### WORK ITEM
What is the number of lines below that hold "pipeline"? Answer with that number only.

### DATA TO PROCESS
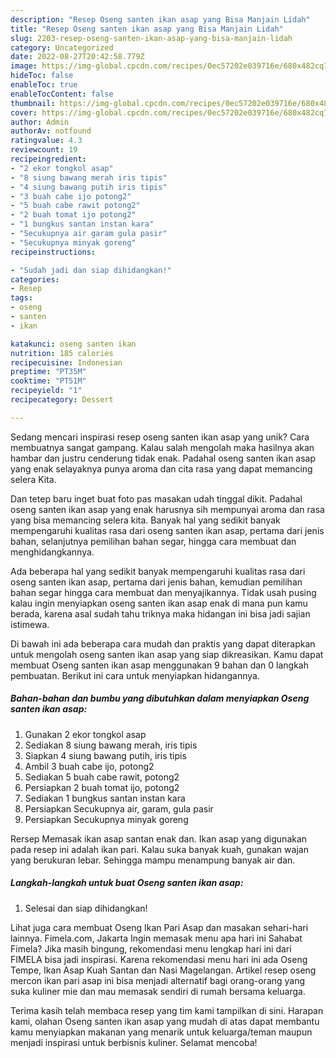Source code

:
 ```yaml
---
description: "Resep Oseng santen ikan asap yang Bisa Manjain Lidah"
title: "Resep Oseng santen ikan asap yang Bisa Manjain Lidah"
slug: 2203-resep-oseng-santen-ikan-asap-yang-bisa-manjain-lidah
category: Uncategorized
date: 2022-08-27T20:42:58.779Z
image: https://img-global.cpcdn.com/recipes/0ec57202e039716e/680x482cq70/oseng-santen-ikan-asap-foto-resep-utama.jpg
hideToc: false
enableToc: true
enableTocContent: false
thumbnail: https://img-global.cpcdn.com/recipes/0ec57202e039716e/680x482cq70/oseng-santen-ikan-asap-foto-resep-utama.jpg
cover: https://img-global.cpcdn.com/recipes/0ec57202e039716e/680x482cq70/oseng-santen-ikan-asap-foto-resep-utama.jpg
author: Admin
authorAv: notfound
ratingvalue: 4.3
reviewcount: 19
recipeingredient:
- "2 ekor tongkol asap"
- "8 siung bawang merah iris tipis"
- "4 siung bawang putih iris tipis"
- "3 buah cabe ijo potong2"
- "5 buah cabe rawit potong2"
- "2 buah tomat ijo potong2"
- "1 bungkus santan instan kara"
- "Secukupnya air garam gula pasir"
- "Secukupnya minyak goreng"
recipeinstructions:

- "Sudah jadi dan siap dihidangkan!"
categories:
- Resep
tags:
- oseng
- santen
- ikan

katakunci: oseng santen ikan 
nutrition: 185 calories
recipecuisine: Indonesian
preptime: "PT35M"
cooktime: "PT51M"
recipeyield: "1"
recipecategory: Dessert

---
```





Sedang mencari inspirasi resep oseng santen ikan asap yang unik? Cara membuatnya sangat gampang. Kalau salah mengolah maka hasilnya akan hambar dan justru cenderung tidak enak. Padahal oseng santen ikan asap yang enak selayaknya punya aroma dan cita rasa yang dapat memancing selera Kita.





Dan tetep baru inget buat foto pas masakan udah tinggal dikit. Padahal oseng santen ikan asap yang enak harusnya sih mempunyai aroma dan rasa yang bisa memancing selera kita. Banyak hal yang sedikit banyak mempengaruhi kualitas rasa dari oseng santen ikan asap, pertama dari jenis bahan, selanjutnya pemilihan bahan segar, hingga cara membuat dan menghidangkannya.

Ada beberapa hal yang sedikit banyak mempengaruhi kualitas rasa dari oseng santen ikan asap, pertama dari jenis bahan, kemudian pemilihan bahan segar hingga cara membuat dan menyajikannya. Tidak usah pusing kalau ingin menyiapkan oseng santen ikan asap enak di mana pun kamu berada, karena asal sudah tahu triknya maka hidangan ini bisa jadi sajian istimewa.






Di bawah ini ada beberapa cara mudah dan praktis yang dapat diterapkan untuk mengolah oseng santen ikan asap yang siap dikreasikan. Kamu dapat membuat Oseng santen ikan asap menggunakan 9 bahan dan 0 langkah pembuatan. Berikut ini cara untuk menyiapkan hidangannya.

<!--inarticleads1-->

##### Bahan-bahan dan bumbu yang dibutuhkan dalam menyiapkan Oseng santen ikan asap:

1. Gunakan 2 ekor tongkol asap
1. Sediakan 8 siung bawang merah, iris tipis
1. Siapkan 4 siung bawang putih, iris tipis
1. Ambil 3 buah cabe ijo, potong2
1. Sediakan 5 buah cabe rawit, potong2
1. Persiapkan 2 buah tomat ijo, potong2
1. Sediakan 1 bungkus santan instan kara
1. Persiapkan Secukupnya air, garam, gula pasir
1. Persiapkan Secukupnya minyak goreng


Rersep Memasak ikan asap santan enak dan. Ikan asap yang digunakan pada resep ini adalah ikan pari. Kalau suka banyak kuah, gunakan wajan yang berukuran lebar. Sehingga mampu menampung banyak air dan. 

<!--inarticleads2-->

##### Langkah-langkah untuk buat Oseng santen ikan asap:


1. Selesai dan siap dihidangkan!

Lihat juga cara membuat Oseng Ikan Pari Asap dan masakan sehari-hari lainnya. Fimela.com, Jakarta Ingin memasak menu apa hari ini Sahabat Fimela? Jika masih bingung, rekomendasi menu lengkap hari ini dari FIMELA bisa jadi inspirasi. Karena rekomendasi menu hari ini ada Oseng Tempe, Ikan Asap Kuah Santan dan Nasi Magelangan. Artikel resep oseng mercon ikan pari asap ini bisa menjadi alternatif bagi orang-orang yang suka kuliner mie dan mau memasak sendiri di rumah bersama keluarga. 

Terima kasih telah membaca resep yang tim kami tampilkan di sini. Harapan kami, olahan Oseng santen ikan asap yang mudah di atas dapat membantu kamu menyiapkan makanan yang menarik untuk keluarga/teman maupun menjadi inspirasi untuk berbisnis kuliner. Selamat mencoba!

---

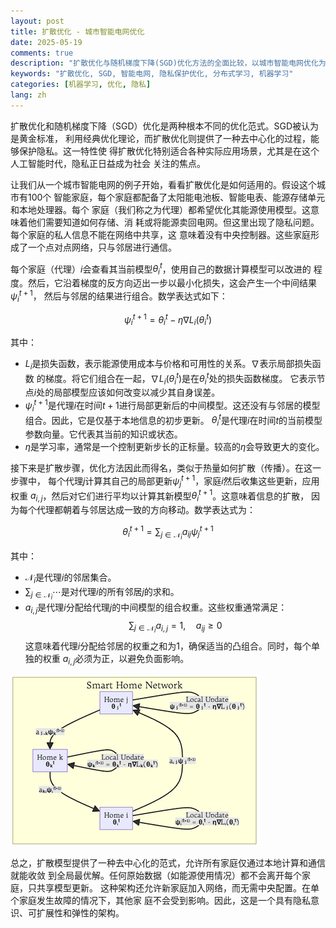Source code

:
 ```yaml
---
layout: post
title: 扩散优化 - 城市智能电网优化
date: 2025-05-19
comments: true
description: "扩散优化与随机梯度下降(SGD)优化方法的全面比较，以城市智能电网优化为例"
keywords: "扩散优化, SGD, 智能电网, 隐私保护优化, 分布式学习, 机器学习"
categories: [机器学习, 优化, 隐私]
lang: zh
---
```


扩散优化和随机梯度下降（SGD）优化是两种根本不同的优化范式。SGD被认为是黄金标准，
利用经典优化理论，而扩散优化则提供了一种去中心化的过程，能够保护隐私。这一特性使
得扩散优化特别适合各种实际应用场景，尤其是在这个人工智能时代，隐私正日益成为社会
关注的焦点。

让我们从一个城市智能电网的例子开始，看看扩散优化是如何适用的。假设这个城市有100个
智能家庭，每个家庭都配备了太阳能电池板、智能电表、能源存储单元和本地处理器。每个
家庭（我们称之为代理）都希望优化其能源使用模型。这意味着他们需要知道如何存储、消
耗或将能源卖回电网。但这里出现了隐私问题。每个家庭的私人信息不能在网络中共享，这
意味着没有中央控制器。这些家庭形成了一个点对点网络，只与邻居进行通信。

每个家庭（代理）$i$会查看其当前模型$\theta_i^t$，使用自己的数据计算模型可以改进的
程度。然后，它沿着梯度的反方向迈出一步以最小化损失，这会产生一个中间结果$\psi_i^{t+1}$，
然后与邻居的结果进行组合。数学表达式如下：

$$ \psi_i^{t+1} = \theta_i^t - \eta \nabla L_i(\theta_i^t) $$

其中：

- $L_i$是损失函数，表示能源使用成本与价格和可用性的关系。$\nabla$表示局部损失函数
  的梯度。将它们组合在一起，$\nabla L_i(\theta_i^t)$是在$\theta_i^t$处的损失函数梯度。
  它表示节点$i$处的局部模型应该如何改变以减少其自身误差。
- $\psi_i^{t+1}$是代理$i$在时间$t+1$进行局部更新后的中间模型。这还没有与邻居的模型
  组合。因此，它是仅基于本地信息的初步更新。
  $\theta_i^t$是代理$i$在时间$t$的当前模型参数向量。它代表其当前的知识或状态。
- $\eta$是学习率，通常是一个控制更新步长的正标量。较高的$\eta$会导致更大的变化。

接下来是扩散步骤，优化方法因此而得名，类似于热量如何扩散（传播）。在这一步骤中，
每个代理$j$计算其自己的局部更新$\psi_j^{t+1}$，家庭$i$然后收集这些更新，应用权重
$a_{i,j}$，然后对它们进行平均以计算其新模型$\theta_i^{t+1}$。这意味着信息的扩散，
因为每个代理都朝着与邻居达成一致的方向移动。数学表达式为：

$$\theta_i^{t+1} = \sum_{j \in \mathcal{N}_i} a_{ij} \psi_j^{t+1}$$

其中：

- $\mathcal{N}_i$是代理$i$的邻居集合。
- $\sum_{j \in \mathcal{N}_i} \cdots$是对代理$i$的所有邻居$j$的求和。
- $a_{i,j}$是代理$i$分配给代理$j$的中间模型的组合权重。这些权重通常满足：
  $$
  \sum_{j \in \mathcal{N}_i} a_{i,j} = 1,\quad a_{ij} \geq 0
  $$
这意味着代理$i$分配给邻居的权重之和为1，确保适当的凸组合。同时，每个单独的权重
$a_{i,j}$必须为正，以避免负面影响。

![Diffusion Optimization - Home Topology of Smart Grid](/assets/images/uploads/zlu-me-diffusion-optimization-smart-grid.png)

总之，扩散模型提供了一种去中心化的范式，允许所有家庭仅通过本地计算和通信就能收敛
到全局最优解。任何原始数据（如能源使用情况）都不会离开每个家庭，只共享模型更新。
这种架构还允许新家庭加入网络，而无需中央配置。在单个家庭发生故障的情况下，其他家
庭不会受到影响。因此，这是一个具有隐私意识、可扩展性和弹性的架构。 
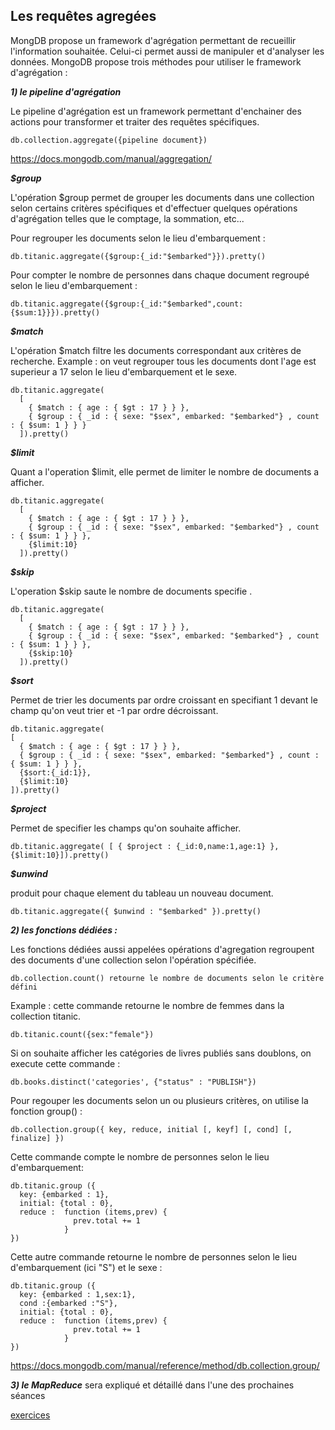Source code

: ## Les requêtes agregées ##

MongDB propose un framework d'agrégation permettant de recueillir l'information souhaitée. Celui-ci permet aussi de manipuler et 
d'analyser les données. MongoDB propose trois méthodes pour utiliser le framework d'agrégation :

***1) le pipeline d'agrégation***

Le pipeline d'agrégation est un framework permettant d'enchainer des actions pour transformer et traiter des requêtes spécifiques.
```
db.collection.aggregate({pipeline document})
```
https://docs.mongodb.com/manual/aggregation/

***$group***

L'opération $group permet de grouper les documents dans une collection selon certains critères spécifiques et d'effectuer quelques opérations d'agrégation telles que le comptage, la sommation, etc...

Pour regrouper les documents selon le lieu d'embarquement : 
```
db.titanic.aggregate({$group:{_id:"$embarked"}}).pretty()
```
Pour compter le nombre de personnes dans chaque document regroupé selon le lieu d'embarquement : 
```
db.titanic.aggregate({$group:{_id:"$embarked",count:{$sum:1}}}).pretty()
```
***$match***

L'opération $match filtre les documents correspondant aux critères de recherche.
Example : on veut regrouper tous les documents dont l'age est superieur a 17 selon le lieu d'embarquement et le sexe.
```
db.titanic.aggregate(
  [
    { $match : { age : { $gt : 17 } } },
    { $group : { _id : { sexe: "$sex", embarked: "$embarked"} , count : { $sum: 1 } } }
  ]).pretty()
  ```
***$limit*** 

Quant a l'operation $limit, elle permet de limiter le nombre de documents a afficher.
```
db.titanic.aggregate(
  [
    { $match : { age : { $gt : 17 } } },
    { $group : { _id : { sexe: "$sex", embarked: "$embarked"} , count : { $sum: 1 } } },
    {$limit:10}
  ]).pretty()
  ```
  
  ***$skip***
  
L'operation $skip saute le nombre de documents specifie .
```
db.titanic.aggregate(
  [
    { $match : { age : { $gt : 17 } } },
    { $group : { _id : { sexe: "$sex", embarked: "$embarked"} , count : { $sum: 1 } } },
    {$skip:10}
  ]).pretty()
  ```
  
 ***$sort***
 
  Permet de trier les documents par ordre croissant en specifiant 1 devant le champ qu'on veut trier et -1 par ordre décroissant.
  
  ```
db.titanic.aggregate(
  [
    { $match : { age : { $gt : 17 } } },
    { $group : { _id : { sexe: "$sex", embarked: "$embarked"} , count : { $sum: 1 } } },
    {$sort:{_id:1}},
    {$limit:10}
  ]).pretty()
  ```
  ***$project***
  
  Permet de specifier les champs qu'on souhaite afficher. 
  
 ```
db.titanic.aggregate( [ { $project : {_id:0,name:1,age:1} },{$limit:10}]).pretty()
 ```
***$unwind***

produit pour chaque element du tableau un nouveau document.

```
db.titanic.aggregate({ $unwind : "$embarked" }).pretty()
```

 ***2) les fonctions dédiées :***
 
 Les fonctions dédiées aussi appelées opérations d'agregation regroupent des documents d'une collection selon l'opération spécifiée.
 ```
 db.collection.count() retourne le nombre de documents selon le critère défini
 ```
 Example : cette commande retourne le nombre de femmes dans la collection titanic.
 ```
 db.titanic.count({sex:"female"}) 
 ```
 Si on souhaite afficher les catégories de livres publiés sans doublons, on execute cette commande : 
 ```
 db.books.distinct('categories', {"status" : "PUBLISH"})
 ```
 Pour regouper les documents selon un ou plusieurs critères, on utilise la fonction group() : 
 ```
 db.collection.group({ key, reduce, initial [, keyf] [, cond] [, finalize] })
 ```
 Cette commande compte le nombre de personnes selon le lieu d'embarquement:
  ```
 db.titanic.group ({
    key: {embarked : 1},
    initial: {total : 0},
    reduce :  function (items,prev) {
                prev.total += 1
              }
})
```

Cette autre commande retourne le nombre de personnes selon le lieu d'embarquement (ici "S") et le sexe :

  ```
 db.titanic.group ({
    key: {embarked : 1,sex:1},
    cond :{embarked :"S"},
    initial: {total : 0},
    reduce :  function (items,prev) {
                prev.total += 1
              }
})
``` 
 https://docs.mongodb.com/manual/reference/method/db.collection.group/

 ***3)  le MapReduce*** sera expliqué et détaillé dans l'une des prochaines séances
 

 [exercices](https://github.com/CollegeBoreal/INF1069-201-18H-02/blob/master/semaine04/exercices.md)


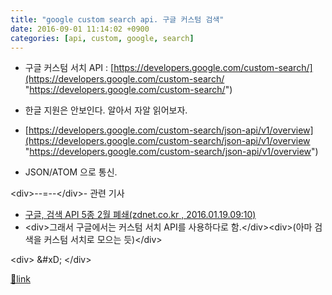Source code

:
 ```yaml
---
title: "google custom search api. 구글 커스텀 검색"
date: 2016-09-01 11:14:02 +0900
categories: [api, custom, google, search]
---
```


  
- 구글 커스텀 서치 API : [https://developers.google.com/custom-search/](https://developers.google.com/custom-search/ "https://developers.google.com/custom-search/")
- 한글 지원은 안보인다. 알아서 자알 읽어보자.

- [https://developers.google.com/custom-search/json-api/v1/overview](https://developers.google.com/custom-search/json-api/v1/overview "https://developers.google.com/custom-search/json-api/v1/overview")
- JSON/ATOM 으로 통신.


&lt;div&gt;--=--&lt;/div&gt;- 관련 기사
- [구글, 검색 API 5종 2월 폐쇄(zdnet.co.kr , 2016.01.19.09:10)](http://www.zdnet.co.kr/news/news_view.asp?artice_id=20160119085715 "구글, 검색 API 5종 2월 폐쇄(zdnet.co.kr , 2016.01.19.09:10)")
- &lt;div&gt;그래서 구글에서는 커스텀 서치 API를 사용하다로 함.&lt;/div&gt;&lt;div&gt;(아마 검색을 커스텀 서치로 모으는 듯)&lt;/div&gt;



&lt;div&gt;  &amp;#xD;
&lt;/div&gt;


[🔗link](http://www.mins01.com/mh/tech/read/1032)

---

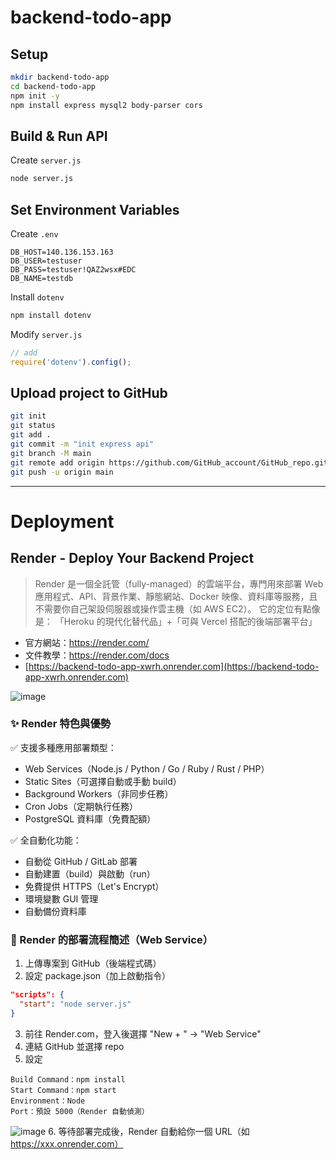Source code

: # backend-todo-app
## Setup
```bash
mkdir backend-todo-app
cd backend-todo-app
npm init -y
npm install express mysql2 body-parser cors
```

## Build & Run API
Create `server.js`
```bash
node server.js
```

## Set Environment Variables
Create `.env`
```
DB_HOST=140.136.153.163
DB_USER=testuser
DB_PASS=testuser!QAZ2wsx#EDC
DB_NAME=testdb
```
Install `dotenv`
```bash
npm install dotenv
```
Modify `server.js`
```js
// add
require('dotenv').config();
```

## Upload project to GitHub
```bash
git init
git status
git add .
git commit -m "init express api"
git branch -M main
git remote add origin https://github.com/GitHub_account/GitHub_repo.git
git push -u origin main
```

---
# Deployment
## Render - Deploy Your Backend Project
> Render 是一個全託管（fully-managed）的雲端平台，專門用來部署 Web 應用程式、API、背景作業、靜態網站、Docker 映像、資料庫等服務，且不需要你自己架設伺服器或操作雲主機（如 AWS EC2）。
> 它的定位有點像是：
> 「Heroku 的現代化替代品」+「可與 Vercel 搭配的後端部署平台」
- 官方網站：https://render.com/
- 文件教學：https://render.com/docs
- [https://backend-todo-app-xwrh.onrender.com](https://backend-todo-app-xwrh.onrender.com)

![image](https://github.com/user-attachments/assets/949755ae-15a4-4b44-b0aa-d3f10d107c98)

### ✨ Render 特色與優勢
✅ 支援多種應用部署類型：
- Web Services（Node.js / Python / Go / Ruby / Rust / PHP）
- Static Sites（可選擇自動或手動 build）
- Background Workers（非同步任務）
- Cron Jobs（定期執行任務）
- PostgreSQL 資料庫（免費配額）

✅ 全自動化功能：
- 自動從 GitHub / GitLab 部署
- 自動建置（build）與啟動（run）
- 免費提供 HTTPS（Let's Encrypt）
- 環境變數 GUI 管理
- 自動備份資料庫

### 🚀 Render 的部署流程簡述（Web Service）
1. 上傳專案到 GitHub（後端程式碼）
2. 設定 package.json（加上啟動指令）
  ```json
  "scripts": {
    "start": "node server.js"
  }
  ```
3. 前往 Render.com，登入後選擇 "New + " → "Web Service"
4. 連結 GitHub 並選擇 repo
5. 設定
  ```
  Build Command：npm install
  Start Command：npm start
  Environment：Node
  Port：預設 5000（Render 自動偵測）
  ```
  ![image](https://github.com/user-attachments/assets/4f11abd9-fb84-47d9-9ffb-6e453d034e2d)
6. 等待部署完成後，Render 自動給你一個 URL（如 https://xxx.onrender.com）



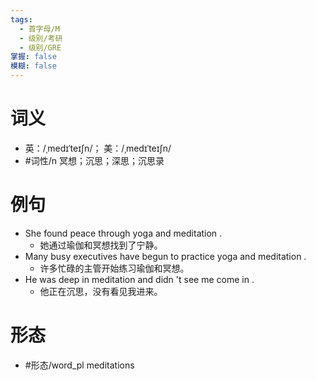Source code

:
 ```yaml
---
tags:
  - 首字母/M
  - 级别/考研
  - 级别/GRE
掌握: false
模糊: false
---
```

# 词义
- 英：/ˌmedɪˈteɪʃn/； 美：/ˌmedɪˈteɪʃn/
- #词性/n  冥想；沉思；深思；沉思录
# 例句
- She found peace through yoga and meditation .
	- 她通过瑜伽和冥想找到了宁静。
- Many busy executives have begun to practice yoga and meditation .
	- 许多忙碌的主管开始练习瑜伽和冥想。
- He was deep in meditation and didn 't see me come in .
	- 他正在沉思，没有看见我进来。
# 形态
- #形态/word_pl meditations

### SOLVED PROBLEM
3